++++ Material shown ++++

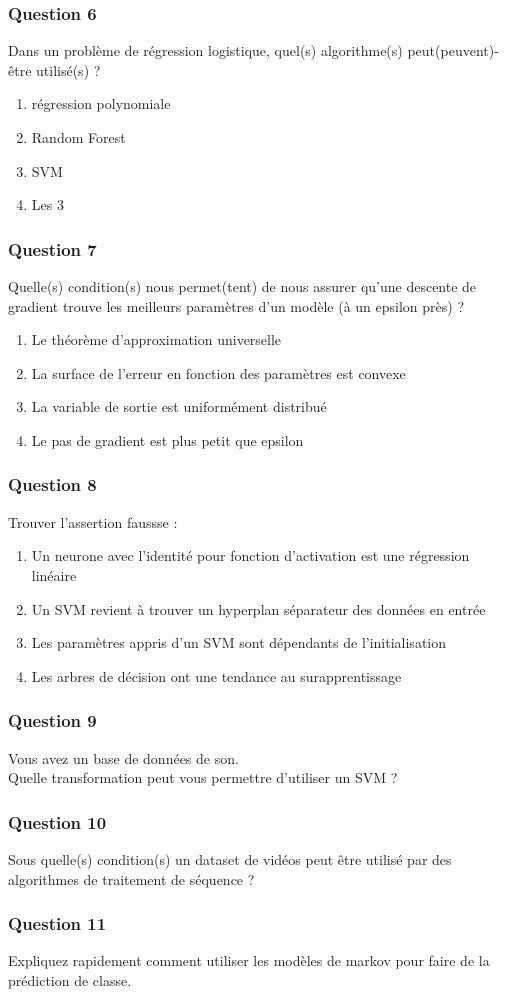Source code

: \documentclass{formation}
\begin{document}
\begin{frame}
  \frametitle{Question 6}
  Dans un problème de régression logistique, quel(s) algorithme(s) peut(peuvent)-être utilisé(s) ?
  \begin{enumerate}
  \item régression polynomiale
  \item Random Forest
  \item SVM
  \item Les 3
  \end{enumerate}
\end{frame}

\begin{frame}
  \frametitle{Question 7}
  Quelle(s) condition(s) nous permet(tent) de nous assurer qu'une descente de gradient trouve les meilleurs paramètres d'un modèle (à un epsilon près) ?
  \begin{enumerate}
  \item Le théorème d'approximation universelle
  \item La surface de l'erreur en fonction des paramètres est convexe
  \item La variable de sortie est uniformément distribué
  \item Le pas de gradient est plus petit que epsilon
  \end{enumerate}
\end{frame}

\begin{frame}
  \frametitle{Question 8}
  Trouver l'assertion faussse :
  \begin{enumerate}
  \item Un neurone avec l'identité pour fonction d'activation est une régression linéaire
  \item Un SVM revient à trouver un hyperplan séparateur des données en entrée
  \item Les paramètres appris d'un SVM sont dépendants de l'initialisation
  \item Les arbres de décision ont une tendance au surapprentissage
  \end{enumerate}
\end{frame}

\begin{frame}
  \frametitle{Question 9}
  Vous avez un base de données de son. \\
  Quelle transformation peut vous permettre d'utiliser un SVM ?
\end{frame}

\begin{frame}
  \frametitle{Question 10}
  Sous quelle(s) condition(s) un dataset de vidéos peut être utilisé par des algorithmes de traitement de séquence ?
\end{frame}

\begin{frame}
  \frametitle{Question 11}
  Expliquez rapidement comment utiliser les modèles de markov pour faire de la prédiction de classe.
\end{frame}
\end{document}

++++
++++ Material shown ++++

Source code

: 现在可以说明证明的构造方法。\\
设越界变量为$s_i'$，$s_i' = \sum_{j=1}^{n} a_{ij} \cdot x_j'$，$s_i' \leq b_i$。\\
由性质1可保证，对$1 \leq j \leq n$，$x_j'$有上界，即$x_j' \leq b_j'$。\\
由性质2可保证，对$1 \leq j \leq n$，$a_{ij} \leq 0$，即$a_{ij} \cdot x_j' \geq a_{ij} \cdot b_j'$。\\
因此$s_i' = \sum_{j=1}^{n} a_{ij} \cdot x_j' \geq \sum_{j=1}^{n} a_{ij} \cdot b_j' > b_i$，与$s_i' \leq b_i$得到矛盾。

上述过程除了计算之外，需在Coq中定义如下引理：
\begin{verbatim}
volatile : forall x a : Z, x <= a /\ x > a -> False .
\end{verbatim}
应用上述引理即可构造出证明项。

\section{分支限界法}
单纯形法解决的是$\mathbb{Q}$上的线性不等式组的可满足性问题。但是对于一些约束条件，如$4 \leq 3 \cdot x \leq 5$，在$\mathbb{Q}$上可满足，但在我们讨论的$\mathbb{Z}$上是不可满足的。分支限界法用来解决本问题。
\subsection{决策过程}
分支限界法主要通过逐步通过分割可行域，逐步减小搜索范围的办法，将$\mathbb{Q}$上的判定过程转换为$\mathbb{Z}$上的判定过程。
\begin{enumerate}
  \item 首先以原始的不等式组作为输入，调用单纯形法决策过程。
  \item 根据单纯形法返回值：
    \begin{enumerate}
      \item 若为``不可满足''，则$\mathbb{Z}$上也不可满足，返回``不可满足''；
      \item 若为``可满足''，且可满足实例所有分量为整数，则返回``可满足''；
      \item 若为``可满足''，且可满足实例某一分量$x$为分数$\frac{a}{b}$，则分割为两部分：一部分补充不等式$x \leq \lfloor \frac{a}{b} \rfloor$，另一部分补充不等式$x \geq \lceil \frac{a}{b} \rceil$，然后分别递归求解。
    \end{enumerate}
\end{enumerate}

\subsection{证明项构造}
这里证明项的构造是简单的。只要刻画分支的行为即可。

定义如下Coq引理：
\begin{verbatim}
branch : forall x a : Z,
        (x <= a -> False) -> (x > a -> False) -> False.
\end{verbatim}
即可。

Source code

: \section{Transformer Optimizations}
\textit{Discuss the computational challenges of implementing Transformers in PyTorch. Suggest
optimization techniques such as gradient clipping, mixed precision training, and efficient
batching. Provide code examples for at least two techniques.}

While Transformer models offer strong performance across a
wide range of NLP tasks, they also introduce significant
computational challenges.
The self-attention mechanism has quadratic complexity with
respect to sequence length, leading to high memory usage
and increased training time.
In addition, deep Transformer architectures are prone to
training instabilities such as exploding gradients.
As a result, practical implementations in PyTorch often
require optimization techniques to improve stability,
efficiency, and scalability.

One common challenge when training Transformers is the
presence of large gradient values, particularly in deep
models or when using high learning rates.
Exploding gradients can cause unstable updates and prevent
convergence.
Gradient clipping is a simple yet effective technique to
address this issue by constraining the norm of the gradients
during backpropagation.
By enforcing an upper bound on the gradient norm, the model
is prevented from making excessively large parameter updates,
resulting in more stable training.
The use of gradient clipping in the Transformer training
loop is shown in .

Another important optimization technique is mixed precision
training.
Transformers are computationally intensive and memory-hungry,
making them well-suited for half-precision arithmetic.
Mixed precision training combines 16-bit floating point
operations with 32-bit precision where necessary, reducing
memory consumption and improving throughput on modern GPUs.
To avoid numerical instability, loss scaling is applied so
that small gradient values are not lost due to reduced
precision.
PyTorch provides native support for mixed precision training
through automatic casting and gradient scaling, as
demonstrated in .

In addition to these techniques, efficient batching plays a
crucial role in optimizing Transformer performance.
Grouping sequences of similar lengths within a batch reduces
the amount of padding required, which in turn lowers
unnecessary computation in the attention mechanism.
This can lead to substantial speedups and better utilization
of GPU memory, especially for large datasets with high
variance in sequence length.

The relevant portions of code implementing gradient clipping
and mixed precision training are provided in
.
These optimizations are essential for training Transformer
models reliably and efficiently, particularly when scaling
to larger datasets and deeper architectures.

++++

■ What you have to do ■
Return only the part of the records above that opens with the line containing "The relevant portions" and closes with the line containing "to larger datasets and deeper architectures.", ends included.

■ Written solution ■
The relevant portions of code implementing gradient clipping
and mixed precision training are provided in
.
These optimizations are essential for training Transformer
models reliably and efficiently, particularly when scaling
to larger datasets and deeper architectures.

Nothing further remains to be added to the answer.